■ What is needed
From the first line to the last, repeat the data below exactly.

■ Data to process
^^^^^^^^^^^^^^^^

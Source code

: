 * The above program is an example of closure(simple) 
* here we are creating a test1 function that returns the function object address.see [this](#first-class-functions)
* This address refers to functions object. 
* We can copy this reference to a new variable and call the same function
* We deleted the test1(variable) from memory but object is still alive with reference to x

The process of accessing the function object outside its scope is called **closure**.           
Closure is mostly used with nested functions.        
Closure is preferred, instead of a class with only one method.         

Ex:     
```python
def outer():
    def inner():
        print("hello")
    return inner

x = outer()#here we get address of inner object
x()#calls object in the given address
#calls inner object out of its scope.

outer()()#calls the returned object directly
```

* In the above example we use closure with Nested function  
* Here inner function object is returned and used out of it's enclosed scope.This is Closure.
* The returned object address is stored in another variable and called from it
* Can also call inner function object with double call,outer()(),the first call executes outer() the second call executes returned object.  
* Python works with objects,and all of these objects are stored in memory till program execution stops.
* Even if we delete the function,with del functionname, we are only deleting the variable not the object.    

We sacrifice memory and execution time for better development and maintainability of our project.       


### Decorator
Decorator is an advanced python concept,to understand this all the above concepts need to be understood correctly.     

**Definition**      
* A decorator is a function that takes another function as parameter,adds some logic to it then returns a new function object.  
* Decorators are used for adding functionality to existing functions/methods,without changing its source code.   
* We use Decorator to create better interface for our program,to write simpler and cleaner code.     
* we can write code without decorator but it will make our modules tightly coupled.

^^^^^^^^^^^^^^^^

■ Task output
Source code

: * The above program is an example of closure(simple) 
* here we are creating a test1 function that returns the function object address.see [this](#first-class-functions)
* This address refers to functions object. 
* We can copy this reference to a new variable and call the same function
* We deleted the test1(variable) from memory but object is still alive with reference to x

The process of accessing the function object outside its scope is called **closure**.           
Closure is mostly used with nested functions.        
Closure is preferred, instead of a class with only one method.         

Ex:     
```python
def outer():
    def inner():
        print("hello")
    return inner

x = outer()#here we get address of inner object
x()#calls object in the given address
#calls inner object out of its scope.

outer()()#calls the returned object directly
```

* In the above example we use closure with Nested function  
* Here inner function object is returned and used out of it's enclosed scope.This is Closure.
* The returned object address is stored in another variable and called from it
* Can also call inner function object with double call,outer()(),the first call executes outer() the second call executes returned object.  
* Python works with objects,and all of these objects are stored in memory till program execution stops.
* Even if we delete the function,with del functionname, we are only deleting the variable not the object.    

We sacrifice memory and execution time for better development and maintainability of our project.       


### Decorator
Decorator is an advanced python concept,to understand this all the above concepts need to be understood correctly.     

**Definition**      
* A decorator is a function that takes another function as parameter,adds some logic to it then returns a new function object.  
* Decorators are used for adding functionality to existing functions/methods,without changing its source code.   
* We use Decorator to create better interface for our program,to write simpler and cleaner code.     
* we can write code without decorator but it will make our modules tightly coupled.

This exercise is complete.